Le RÉgime De Faidherbe Et La Mise En Valeur Des Ressources De La Colonie

 

 

 

Analyser le processus de la colonisation et celui de la présence française dans la colonie du Sénégal, tel était l’objectif d’une contribution du Professeur Abdoulaye Bathily présentée à l’Université de Paris 7 Jussieu, en 1974. Dans le sillage des deux dernières éditions où il a été question du rôle et de l’œuvre de Faidherbe, des stratégies militaire et diplomatique de la France métropolitaine, Sud Quotidien propose à ses lecteurs dans son édition du jour, le dernier jet de cette contribution majeure pour apporter au débat en cours et mettre en perspective par l’histoire, le rôle du gouverneur Louis Faidherbe dans cette séquence de l’histoire du Sénégal.
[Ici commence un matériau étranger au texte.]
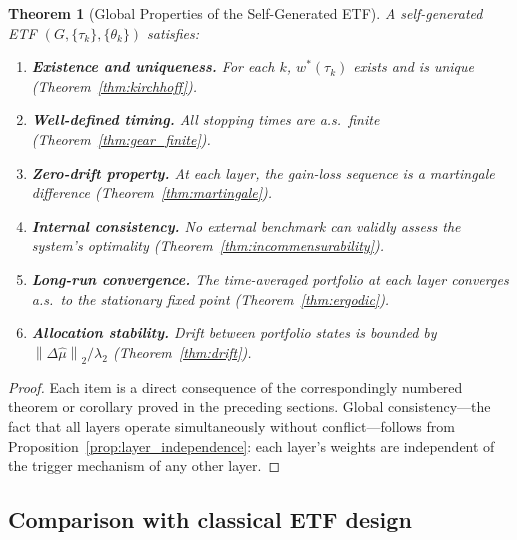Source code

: \documentclass[twocolumn,11pt,a4paper]{article}
\theoremstyle{plain}
\newtheorem{theorem}{Theorem}[section]
\theoremstyle{definition}
\theoremstyle{remark}
\newcommand{\wstar}{w^{*}}
\newcommand{\lamtwo}{\lambda_2}
\newcommand{\norm}[1]{\left\|#1\right\|}
\begin{document}
\begin{theorem}[Global Properties of the Self-Generated ETF]
  \label{thm:global}
  A self-generated ETF $(G,\{\tau_k\},\{\theta_k\})$ satisfies:
  \begin{enumerate}[label=(\alph*)]
    \item\label{it:global_exist}
      \textbf{Existence and uniqueness.}  For each $k$, $\wstar(\tau_k)$
      exists and is unique (Theorem~\ref{thm:kirchhoff}).

    \item\label{it:global_finite}
      \textbf{Well-defined timing.}  All stopping times are a.s.~finite
      (Theorem~\ref{thm:gear_finite}).

    \item\label{it:global_mds}
      \textbf{Zero-drift property.}  At each layer, the gain-loss
      sequence is a martingale difference (Theorem~\ref{thm:martingale}).

    \item\label{it:global_incomm}
      \textbf{Internal consistency.}  No external benchmark can
      validly assess the system's optimality
      (Theorem~\ref{thm:incommensurability}).

    \item\label{it:global_ergodic}
      \textbf{Long-run convergence.}  The time-averaged portfolio at
      each layer converges a.s.~to the stationary fixed point
      (Theorem~\ref{thm:ergodic}).

    \item\label{it:global_drift}
      \textbf{Allocation stability.}  Drift between portfolio states
      is bounded by $\norm{\Delta\hat\mu}_2/\lamtwo$
      (Theorem~\ref{thm:drift}).
  \end{enumerate}
\end{theorem}

\begin{proof}
  Each item is a direct consequence of the correspondingly numbered
  theorem or corollary proved in the preceding sections.  Global
  consistency---the fact that all layers operate simultaneously
  without conflict---follows from Proposition~\ref{prop:layer_independence}:
  each layer's weights are independent of the trigger mechanism of any
  other layer.
\end{proof}

\subsection{Comparison with classical ETF design}
\label{sec:comparison}
\end{document}
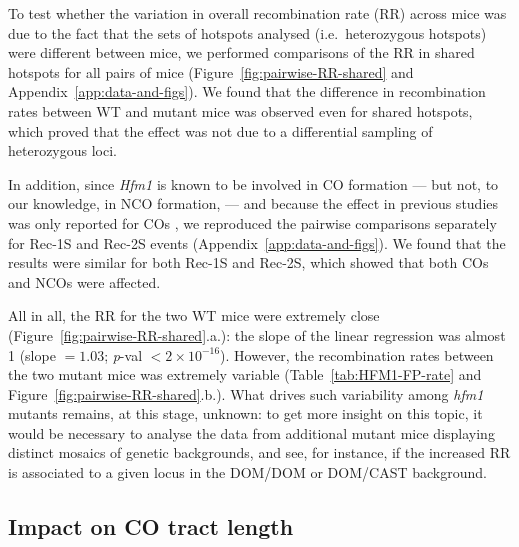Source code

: To test whether the variation in overall recombination rate (RR) across mice was due to the fact that the sets of hotspots analysed (i.e.\ heterozygous hotspots) were different between mice, we performed comparisons of the RR in shared hotspots for all pairs of mice (Figure~\ref{fig:pairwise-RR-shared} and Appendix~\ref{app:data-and-figs}).
We found that the difference in recombination rates between WT and mutant mice was observed even for shared hotspots, which proved that the effect was not due to a differential sampling of heterozygous loci.

In addition, since \textit{Hfm1} is known to be involved in CO formation \citep{mazina2004saccharomyces} — but not, to our knowledge, in NCO formation, — and because the effect in previous studies was only reported for COs \citep{guiraldelli2013mouse,mercier2005two,borner2004crossover}, we reproduced the pairwise comparisons separately for Rec-1S and Rec-2S events (Appendix~\ref{app:data-and-figs}).
We found that the results were similar for both Rec-1S and Rec-2S, which showed that both COs and NCOs were affected.

All in all, the RR for the two WT mice were extremely close (Figure~\ref{fig:pairwise-RR-shared}.a.): the slope of the linear regression was almost 1 (slope $=1.03$; \textit{p}-val $<2 \times 10^{-16}$).
However, the recombination rates between the two mutant mice was extremely variable (Table~\ref{tab:HFM1-FP-rate} and Figure~\ref{fig:pairwise-RR-shared}.b.).
What drives such variability among \textit{hfm1} mutants remains, at this stage, unknown: to get more insight on this topic, it would be necessary to analyse the data from additional mutant mice displaying distinct mosaics of genetic backgrounds, and see, for instance, if the increased RR is associated to a given locus in the DOM/DOM or DOM/CAST background.


\subsection{Impact on CO tract length}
C’est sous le régime de Faidherbe que la reconversion économique de la colonie fut achevée. Cette reconversion est symbolisée par la création de la Banque du Sénégal dès 1855. La gomme constituait encore l’essentiel des exportations mais son déclin était rendu irréversible moins à cause de la concurrence de la gomme du Kordofan que de l’usage de plus en plus généralisée de produits de substitution par l’industrie métropolitaine. Au contraire de la gomme, l’arachide qui venait d’être haussée au rang de culture d’exportation connut une expansion considérable.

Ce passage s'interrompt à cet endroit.